• **Supplied records**

|---|

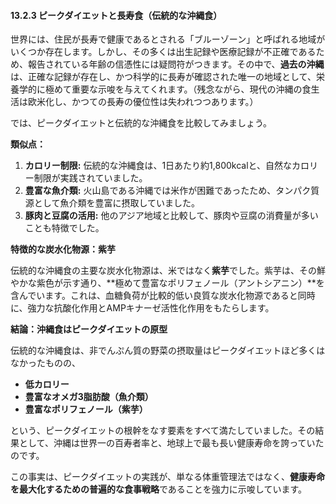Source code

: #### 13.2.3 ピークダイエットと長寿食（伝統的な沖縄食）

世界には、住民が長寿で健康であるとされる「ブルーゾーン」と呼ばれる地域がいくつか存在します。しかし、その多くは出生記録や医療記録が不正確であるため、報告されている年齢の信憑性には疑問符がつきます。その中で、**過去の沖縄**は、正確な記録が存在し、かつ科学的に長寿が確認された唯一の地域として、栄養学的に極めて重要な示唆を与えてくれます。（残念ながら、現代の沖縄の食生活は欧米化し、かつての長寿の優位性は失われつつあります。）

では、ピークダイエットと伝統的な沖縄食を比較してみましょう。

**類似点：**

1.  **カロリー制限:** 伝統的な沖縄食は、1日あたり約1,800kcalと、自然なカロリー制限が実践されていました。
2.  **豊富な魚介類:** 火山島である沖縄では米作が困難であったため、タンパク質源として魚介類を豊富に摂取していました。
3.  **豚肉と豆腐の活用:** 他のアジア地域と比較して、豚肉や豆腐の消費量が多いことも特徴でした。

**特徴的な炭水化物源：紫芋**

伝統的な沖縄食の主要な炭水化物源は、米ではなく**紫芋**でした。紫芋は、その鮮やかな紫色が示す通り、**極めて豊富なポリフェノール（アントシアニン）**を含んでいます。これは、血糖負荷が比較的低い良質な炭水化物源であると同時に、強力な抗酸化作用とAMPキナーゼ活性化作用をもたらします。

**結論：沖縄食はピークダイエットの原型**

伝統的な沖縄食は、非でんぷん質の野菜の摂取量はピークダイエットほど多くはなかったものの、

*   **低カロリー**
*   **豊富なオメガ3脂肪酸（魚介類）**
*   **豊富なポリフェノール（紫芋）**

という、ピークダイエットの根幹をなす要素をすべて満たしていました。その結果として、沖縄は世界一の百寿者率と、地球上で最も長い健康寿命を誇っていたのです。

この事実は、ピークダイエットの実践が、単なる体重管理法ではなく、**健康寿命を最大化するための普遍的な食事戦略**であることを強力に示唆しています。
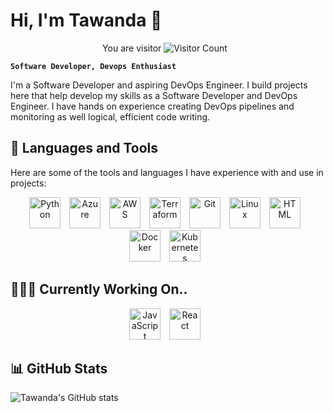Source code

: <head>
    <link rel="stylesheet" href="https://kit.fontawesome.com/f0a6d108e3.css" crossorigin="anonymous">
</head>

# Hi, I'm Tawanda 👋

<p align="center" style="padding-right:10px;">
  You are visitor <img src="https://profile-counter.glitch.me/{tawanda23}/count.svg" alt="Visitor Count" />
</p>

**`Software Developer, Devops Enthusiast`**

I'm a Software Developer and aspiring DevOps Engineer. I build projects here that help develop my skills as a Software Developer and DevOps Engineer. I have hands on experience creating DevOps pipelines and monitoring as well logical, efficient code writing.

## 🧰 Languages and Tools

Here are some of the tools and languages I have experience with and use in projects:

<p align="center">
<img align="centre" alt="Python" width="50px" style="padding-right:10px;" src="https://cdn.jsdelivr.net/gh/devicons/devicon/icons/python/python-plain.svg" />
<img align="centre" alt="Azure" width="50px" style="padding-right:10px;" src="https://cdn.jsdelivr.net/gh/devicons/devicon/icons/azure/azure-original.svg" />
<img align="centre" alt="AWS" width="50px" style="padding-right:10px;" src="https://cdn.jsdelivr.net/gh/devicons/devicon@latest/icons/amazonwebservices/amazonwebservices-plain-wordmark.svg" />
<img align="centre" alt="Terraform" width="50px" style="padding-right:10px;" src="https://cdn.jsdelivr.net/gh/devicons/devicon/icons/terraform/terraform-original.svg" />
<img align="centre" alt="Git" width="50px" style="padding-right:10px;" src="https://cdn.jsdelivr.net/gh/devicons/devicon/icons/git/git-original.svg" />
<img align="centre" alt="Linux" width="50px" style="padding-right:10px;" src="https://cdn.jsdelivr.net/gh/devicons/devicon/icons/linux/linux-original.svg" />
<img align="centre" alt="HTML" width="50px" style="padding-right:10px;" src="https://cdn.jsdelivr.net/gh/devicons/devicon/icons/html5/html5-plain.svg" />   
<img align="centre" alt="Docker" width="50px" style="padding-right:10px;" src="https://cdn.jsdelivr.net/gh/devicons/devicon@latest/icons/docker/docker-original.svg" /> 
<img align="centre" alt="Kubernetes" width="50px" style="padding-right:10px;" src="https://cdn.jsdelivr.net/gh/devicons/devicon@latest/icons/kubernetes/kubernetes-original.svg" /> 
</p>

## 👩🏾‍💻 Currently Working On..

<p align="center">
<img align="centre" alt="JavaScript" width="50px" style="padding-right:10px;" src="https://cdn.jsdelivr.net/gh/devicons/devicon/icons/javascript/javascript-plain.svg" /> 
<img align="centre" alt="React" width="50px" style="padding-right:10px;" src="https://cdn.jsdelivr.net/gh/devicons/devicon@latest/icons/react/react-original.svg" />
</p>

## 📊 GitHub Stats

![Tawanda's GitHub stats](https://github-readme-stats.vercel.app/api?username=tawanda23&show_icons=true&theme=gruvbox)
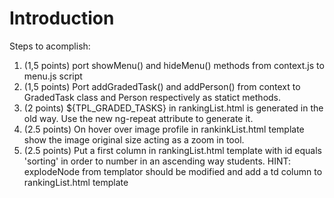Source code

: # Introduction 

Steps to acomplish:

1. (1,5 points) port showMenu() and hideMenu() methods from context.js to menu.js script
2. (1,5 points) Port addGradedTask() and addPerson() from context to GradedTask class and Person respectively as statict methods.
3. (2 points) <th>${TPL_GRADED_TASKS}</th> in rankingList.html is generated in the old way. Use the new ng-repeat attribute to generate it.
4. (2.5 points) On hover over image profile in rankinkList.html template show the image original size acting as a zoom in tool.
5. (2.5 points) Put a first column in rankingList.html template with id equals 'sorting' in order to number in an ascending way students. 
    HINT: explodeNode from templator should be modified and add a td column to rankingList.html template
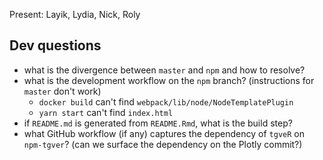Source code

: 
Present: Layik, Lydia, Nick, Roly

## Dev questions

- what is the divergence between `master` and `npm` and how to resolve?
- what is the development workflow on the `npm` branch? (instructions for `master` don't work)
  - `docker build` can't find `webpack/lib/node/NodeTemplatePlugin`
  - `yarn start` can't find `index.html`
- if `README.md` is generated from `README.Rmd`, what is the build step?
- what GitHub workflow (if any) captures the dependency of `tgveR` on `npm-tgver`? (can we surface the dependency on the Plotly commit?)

|---|

• **Task prompt**
In the records, how many lines have the word "context" in them? Only the number is needed.

• **Reply to the task**
2